Now days, I use the same method with my CAD drawn designs, but it's a lot easier now. I create a scale outline of the plane, complete with all items attached. There's a pull down menu for inquires, that will exactly figure things like Area, and here's the one wer're interested in for this post, Center of Mass. The computer will find the exact center of mass for you. Still, it's not exactly perfect, but close enough for our needs.

John, unless it is a solid modeling program like Solidworks Pro-E etc., how does the cad program know the center of mass?

probably the most accurate method I have used, is one taught to me by Pat Johnston,, its called compariing, I simply compare the layout to an existing design, and compare the distance from your reference lines. It will give you a really good idea of where to put your wintip.

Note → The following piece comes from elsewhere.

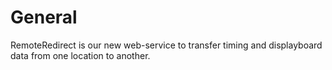 # General

RemoteRedirect is our new web-service to transfer timing and displayboard data from one location to another.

Finding the center of mass using a cutout, is not my idea, rather one passed on to me by someone I respect.

Of course there're differrent weights and masses involved, but the cutout represents an average. Also, it was never claimed that the method will give the precise solution. Instead, it can get you close enough that it's much easier to do corrections, without 4 blackboards filled with equations.

Computer modeling id 3D space, in a program such as Solid works will allow you to closely locate the center of mass in one step. You can also get close usinng 2D as well. That's why a head on view, and a side view. You may have to do a little extrapolating with your grey matter, but it's far better than a WAG.

Comparing works, until you get to something way different.

Actually, it is not that difficult to mathematically determine a reasonable close approximation of the vertical CG of our models.  And the more accurate you can estimate and/or measure the weight and determine the center of mass of the various components, the more accurate you can determine the vertical CG.

Establish some longitudinal reference line.  Any will do, but the thrust line is usually already on the plans, so that will do.  Then weigh each of the major components of the model.  If the model has not been constructed, a fairly close estimate can normally be made of the painted wing, horizontal tail and fuselage.  You should know the weight of the engine, muffler, wheels and LG legs/gear covers wheel pants or whatever other major components you have in the design.  You should also be able to determine the approximate location of the CG of those components on their vertical axis.  Measure the distance of that vertical CG position of each component relative to your reference line (the thrust line in our example) and multiply that distance by the component weight.  You will then have a moment measured in inch-ounces for each component.  (for English units, the terms can be in inch-ounces.)  For those items that have their CG above the reference line, give those a positive moment.  For those items below the CG, give them a negative moment.  Add these moments and divide that value by the total weight of the components.  You will get a linear measurement that represents fairly closely where you vertical CG will be relative to your reference line.  It will be as accurate as your estimate of component weights that you cannot weigh and your estimate of the center of mass of those components.  For the fuselage, you can come up with some guess as to its completed weight (painted) and an "eyeball" location of its vertical cg relative to the thrust line.  With the engine/muffler, weigh the whole thing with the spinner and prop, then sort of do a balancing act with your fingers to see where its vertical CG is relative to the thrust line.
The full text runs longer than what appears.